The individual mandate will not be upheld under the Constitution's Commerce Clause, but will be upheld as a tax, according to the majority opinion written by Roberts.
"The Affordable Care Act is constitutional in part and unconstitutional in part The individual mandate cannot be upheld as an exercise of Congress's power under the Commerce Clause," Roberts wrote. "That Clause authorizes Congress to regulate interstate commerce, not to order individuals to engage it. In this case, however, it is reasonable to construe what Congress has done as increasing taxes on those who have a certain amount of income, but choose to go without health insurance. Such legislation is within Congress's power to tax."
The court found problems with the law's expansion of Medicaid, but even there said the expansion could proceed as long as the federal government does not threaten to withhold states' entire Medicaid allotment if they don't take part in the law's extension.
The court's four liberal justices, Stephen Breyer, Ruth Bader Ginsburg, Elena Kagan and Sonia Sotomayor, joined Roberts in the majority view.
Justices Samuel Alito, Anthony Kennedy, Antonin Scalia and Clarence Thomas dissented. Opponents of the bill had strongly criticized the health care bill as an overreach by the federal government.

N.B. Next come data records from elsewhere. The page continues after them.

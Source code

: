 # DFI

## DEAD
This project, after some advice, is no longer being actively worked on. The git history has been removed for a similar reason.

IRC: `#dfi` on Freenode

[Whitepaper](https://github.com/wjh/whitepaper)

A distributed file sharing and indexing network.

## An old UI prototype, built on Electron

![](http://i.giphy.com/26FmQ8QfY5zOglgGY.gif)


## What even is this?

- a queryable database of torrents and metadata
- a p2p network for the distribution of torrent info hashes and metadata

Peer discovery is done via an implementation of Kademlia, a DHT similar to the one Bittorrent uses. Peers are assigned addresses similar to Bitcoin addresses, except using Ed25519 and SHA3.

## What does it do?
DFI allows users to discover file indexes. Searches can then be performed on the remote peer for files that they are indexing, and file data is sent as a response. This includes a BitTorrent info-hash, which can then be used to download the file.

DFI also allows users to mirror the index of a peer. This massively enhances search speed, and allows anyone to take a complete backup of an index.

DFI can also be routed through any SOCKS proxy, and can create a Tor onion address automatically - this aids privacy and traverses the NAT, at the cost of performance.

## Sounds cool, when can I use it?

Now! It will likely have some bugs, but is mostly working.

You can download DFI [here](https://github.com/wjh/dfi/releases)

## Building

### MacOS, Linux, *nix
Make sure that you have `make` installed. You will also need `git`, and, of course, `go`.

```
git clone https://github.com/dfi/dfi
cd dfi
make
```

The dissenting justices struck a theme about legal over-reach that Republicans have often pushed against the Obama administration, accusing it of going for shortcuts around the normal channels of law to get its way.
“The Court regards its strained statutory interpretation as judicial modesty,” the dissenting opinion by the four dissenting justices said. “It is not. It amounts instead to a vast judicial overreaching. It creates a debilitated, inoperable version of health-care regulation. . .In the name of cooperative federalism, it undermines state sovereignty.”
Republicans immediately cast the Supreme Court decision as a wake-up call for Americans. In what is surely to be a campaign theme for Romney going forward, the Republican National committee chairman Reince Priebus said: "We need market-based solutions that give patients more choice, not less. The answer to rising health care costs is not, and will never be, Big Government.”
Democrats heralded the decision as a much needed extension of basic health care to millions of Americans without access to medical attention.
The matter is immensely important to Latinos, who number some 50 million in the United States and who are twice as likely as the general population to be uninsured.
Nearly a third of Latinos, or slightly more than 15 million of them, are uninsured. They are three times as likely as non-Hispanic whites to be uninsured.
That rate may be much higher given that many more Latinos are undocumented.
To fill the void for lack of healthcare, many immigrants in the Latino community often rely on a patchwork of remedies that includes getting medicine from their native countries that sometimes have been outlawed in the United States because they are considered unsafe.